J'avais écrit en 2014 pour ce blog un billet stigmatisant un ensemble de textes disparates censés interdire une pratique assez différente de ce qui se fait en réalité. Je suis resté atterré par la loi bioéthique présentée par madame Buzyn qui prétend enfoncer le clou et valider les anciens textes en renouvelant l'interdictions des "tests génétiques". Le débat présenté dans ces colonnes par Mediapart est là pour montrer les approximations faites sur le sujet des tests génétiques qu'on tente de ridiculiser par le terme "récréatif" repris par la loi. Les commentaires au débat confirment l'extrême confusion sur un sujet qui est technique et malmené. Je connais bien le sujet et j'estime devoir apporter quelques lumières dans cette obscurité française.
Contrairement à ce qui est présenté dans le débat (et sous-entendu dans la nouvelle loi) les principaux tests génétiques ne sont pas ceux de Google 23andME (c'est l'épouse d'un des créateurs de Google qui a créé 23andME) mais les tests sur les haplogroupes Y à qui on reproche de fournir un test de paternité sous couvert d'origine. En 2019, quoique plus coûteux (environ 400 euros au lieu de 200 pour 23andME environ) on peut obtenir le séquençage du génome et c'est de loin le "test" le plus intéressant. Les approximations de Catherine Bourgain qui fait semblant d'ignorer ce qui est bon pour stigmatiser ce qui l'est moins (23andME) devenu un peu vieillot sont d'emblée agaçantes et le souci est que la loi tombe dans le même travers avec ce qui est nommé "récréatif".

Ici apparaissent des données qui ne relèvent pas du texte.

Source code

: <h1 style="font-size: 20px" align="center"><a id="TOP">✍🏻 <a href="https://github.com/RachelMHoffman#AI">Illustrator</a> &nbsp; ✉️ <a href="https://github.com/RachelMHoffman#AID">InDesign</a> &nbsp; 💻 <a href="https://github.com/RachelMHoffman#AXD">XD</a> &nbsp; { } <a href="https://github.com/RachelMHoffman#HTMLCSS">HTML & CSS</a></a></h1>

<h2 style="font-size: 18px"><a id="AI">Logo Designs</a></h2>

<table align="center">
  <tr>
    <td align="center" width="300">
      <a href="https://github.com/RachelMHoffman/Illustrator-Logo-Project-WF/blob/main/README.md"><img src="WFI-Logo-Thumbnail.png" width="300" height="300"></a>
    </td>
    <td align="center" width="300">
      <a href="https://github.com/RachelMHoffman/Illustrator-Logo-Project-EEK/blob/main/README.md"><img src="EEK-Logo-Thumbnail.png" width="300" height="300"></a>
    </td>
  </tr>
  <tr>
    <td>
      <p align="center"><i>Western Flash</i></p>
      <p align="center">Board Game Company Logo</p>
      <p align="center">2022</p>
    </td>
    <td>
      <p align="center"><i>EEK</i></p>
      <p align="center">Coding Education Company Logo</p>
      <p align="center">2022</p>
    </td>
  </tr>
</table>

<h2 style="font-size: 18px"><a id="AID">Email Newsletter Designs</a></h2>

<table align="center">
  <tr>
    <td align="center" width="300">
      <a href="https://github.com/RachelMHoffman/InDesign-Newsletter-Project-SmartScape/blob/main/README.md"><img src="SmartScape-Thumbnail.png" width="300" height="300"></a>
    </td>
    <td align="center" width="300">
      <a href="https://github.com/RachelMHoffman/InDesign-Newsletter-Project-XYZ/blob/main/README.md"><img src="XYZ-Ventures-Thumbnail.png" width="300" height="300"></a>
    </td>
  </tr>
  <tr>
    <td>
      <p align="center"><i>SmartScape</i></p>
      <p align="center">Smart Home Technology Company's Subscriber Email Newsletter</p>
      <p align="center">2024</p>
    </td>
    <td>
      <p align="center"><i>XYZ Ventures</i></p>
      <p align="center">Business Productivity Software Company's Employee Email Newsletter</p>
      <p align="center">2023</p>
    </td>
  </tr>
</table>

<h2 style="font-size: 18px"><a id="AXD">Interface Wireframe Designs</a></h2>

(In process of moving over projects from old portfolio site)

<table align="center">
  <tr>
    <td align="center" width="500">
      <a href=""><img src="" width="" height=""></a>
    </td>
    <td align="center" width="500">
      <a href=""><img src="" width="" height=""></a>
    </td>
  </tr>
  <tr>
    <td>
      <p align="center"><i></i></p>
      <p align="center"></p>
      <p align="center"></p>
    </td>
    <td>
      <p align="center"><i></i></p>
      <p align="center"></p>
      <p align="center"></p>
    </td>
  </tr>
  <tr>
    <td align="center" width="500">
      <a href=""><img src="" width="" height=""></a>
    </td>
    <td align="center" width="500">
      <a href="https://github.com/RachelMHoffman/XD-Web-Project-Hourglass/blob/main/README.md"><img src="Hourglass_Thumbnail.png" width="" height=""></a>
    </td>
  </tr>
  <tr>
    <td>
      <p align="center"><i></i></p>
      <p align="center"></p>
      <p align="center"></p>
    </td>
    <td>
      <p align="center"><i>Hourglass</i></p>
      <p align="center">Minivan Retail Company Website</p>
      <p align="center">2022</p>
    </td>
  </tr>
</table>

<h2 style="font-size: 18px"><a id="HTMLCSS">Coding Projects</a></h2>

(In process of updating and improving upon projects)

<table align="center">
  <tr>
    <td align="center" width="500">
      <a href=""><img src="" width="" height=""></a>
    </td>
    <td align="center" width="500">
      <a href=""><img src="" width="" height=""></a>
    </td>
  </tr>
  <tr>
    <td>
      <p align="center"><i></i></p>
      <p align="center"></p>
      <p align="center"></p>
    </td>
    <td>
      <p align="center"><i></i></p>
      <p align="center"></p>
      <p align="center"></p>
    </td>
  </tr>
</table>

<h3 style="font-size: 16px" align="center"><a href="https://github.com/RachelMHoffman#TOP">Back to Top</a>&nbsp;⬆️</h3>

Il n'y a rien de "récréatif" dans un séquençage complet du génome. la question technique est : à quelle profondeur de séquençage faut-il aller pour un résultat fiable ? Comprendre que le processus de séquençage produit des erreurs en faible proportion et qu'on séquence plusieurs fois chaque segment pour certifier la "bonne" séquence. Evidemment c'est plus cher de séquencer avec une profondeur de 30 x que pour une profondeur de 10 fois. Ensuite on nous parle d'algorithmes. la grande difficulté est de lire un génome, ce qui ne peut être fait à la main et la qualité du logiciel qui va rechercher les points importants est crucial, on continue de progresser dans ce domaine. Ceux qui vont vers le séquençage cherche à savoir si ils sont porteurs de mutations. On tente de faire oublier que si les tests génétiques étaient généralisés au lieu d'être interdits les maladies "Téléthon" du nom de l'action qui chaque année tente de mobiliser sur le sort de ces affections comme la mucoviscidose qui sont provoquées par un gène déficient seraient rapidement éradiquées. Je trouve responsable et pas du tout condamnable de vouloir savoir.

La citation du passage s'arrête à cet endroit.